BEGIN Records shown

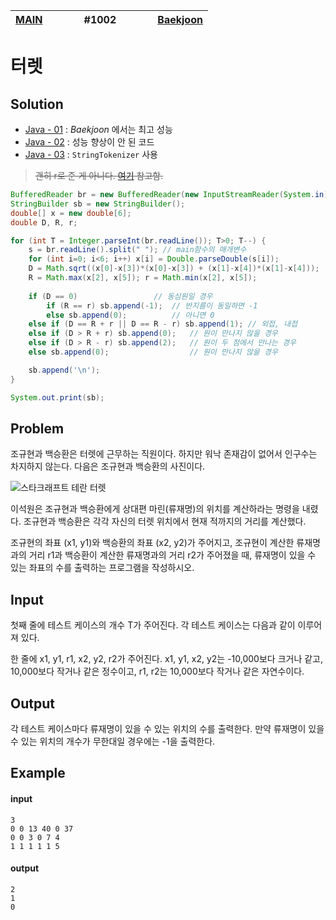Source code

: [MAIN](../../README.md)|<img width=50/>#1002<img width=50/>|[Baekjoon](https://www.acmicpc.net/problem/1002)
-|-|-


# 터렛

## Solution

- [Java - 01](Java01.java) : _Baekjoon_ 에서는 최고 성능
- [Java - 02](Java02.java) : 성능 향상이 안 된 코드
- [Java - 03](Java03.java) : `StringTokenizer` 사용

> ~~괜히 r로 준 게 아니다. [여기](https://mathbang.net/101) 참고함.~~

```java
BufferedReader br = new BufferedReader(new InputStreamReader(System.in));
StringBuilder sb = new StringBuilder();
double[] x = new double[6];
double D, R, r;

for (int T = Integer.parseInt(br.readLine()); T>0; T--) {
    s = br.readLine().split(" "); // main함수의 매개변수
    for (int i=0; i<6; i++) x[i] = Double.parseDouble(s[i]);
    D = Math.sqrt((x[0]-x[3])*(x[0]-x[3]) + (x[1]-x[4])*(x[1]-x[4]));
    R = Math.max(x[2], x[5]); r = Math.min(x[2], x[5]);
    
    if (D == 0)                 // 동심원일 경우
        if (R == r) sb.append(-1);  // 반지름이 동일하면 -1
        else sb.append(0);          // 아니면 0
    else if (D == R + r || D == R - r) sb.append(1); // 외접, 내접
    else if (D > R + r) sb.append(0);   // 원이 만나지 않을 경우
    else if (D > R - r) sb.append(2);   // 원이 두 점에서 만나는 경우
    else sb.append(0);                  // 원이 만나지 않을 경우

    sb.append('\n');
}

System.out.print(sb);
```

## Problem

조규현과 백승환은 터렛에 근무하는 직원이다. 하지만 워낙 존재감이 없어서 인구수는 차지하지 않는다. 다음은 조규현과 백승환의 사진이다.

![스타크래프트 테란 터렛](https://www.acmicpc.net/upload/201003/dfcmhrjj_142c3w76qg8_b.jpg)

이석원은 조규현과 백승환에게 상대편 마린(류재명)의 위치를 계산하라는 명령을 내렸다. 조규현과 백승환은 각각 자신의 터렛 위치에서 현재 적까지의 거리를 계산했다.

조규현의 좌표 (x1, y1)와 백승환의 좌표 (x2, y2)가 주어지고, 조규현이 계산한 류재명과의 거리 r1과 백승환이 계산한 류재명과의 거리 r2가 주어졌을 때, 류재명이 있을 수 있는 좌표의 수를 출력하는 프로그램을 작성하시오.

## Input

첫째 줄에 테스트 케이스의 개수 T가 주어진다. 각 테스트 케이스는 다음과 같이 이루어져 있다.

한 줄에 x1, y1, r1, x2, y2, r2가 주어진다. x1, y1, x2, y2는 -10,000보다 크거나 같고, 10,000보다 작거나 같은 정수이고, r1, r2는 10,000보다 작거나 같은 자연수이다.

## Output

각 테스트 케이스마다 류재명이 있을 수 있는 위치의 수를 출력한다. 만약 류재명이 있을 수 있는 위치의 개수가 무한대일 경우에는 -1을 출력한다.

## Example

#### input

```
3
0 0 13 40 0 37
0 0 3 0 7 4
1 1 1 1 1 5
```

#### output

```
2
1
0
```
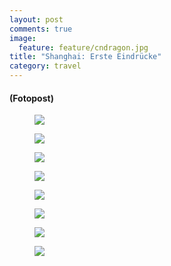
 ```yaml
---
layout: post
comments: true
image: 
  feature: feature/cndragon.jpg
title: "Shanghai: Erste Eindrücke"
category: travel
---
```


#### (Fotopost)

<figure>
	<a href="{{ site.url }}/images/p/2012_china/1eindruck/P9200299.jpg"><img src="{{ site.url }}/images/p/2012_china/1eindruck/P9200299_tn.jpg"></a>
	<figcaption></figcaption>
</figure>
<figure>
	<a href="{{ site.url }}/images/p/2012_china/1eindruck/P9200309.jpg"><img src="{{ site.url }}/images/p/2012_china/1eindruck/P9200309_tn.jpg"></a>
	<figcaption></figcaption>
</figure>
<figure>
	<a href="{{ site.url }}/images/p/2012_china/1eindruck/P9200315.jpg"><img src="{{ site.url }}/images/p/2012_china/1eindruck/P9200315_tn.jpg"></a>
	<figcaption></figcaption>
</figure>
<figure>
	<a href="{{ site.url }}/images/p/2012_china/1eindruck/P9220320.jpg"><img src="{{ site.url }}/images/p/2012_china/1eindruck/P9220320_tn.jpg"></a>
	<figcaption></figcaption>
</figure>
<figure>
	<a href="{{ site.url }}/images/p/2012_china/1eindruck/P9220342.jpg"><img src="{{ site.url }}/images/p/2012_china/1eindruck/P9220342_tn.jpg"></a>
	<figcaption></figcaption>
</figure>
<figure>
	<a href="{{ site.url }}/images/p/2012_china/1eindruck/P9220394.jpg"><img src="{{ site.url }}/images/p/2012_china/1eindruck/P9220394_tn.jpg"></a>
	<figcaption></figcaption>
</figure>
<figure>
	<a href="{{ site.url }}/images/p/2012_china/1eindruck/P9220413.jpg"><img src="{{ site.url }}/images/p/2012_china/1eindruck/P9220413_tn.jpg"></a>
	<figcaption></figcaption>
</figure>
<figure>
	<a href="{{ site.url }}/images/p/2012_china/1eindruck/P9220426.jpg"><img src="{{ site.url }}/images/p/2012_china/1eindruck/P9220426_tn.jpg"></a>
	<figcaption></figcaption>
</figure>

END Records shown
BEGIN Records shown

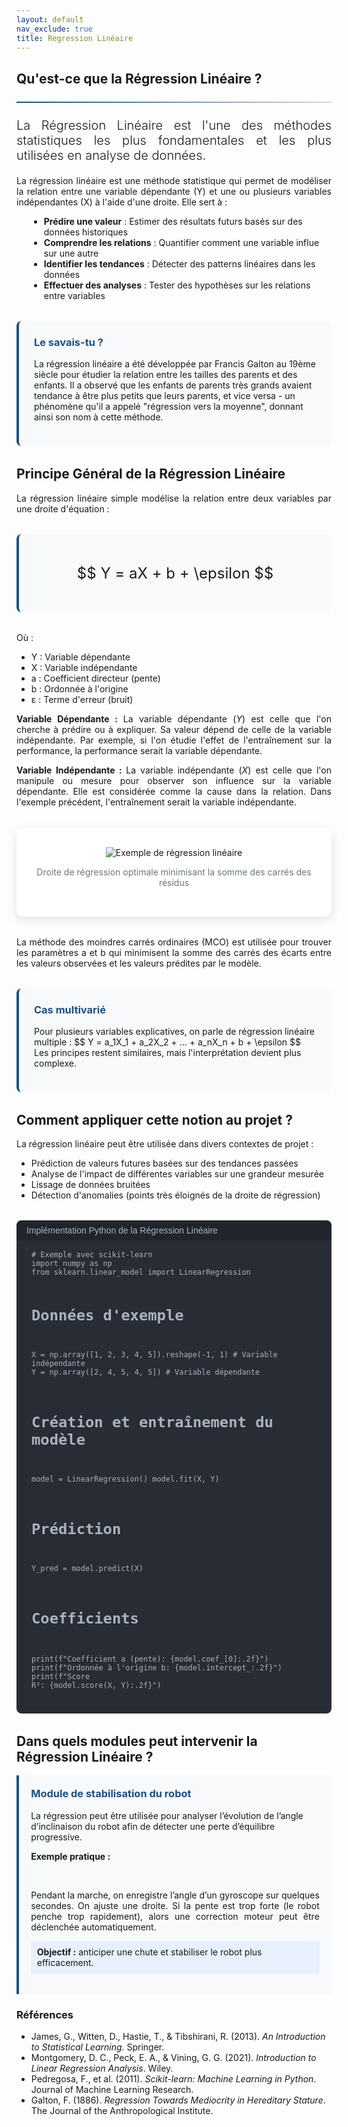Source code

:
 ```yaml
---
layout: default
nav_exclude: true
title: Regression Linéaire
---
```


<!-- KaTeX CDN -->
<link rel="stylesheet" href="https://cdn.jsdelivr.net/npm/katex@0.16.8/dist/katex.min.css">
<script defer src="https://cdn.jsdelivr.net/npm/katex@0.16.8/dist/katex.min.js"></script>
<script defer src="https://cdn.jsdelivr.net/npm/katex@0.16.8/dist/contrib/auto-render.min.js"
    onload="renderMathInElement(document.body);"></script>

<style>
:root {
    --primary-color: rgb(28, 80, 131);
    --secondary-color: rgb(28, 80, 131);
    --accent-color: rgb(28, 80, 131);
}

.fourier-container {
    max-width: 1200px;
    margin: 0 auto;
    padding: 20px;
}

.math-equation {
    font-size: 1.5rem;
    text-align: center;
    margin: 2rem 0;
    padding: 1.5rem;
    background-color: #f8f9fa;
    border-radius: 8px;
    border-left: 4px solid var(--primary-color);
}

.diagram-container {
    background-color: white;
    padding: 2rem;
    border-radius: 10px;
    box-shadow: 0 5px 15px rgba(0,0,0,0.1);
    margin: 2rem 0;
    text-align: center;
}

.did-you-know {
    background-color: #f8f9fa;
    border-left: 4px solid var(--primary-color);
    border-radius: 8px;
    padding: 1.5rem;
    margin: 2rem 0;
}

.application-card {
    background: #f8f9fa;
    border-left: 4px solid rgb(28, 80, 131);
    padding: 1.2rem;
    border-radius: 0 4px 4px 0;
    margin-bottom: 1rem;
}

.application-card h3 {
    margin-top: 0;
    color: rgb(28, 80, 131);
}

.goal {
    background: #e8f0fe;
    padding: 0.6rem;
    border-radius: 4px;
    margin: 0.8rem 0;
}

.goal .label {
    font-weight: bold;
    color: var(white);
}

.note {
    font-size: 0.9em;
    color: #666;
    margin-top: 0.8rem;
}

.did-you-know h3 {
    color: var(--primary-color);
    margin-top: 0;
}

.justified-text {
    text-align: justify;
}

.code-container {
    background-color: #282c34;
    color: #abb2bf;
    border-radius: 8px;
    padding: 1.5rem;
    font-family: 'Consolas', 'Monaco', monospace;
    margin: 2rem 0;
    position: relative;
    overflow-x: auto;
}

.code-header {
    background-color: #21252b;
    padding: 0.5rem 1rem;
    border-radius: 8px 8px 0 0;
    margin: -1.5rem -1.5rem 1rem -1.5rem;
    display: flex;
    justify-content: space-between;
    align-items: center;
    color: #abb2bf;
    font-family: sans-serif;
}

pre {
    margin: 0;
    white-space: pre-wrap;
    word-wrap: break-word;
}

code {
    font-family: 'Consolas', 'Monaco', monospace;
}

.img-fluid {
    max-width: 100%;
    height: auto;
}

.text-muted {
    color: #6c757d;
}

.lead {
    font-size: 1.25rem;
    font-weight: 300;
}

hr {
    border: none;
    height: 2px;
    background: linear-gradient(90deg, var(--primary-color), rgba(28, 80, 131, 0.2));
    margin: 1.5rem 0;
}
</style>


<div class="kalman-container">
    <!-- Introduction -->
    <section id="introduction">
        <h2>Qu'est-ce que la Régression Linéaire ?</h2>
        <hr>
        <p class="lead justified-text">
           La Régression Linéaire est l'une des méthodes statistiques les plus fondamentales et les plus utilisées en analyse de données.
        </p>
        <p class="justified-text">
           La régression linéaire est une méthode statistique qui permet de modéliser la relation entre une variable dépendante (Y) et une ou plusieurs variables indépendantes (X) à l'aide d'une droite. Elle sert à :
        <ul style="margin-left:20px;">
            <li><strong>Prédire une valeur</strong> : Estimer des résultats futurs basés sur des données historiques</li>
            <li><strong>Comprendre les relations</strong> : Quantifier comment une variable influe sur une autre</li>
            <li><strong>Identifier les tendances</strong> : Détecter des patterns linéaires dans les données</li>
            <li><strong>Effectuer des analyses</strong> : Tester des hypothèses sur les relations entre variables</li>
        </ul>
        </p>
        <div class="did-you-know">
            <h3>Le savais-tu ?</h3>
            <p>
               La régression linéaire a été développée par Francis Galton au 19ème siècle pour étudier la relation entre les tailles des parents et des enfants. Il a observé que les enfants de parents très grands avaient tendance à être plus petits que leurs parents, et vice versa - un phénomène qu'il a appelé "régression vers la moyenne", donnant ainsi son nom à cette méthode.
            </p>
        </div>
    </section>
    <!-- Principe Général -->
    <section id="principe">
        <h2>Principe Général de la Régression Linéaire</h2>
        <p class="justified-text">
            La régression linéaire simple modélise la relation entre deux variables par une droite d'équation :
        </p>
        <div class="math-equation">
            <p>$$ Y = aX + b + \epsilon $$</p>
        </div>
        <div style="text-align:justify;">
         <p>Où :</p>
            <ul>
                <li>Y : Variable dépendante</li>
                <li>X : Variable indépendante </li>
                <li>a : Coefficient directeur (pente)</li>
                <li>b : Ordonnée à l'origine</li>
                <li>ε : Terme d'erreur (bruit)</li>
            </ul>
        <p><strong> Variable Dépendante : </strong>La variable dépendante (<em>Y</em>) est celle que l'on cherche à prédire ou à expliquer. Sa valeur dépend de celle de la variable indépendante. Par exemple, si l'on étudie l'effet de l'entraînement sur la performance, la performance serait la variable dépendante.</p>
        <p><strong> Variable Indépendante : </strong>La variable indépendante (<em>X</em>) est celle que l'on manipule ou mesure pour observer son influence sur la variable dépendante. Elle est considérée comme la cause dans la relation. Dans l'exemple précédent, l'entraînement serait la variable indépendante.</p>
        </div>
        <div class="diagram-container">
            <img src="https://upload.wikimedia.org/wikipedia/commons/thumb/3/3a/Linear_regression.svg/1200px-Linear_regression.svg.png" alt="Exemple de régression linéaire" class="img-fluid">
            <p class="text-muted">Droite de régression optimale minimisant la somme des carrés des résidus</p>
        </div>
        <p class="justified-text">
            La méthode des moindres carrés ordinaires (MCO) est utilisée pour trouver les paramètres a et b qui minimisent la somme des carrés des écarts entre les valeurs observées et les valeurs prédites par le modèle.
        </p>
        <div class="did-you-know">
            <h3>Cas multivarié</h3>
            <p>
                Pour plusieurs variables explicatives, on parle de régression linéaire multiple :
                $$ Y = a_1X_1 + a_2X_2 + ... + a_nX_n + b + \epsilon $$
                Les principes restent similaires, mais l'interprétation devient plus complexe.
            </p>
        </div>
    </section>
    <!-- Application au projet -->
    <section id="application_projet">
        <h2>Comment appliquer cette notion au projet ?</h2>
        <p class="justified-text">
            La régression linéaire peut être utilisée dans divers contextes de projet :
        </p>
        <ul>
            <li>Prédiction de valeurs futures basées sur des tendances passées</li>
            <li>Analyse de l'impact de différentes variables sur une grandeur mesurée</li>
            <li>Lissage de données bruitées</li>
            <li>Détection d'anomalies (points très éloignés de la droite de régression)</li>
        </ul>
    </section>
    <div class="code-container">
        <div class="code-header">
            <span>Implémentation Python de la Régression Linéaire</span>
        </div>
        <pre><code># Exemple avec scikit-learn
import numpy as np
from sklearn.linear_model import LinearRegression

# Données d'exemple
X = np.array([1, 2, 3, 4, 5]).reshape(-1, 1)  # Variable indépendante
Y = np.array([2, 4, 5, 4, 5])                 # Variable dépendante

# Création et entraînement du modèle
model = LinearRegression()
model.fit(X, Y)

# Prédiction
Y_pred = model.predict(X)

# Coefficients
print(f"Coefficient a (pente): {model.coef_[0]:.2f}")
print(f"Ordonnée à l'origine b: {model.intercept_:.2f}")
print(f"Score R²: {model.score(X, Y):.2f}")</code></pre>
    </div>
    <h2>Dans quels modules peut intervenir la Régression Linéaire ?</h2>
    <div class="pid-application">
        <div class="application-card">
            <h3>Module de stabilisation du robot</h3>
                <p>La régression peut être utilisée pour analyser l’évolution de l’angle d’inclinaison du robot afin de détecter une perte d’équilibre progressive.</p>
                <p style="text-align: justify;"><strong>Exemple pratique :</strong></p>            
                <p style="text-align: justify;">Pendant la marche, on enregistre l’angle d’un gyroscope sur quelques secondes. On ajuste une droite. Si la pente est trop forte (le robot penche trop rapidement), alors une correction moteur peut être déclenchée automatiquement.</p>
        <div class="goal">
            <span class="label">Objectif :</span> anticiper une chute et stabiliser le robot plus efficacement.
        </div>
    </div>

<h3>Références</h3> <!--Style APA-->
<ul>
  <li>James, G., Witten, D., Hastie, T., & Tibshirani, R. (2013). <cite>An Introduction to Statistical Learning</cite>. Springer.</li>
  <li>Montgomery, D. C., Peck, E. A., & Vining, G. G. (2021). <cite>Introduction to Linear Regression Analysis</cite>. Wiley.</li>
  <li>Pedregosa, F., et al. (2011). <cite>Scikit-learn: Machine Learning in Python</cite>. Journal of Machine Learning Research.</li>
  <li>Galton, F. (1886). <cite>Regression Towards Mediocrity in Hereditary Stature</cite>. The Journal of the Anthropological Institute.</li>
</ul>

END Records shown

_Work order_.
Show every line from the entries above in which "Galton" appears.

_Written solution_.
               La régression linéaire a été développée par Francis Galton au 19ème siècle pour étudier la relation entre les tailles des parents et des enfants. Il a observé que les enfants de parents très grands avaient tendance à être plus petits que leurs parents, et vice versa - un phénomène qu'il a appelé "régression vers la moyenne", donnant ainsi son nom à cette méthode.
  <li>Galton, F. (1886). <cite>Regression Towards Mediocrity in Hereditary Stature</cite>. The Journal of the Anthropological Institute.</li>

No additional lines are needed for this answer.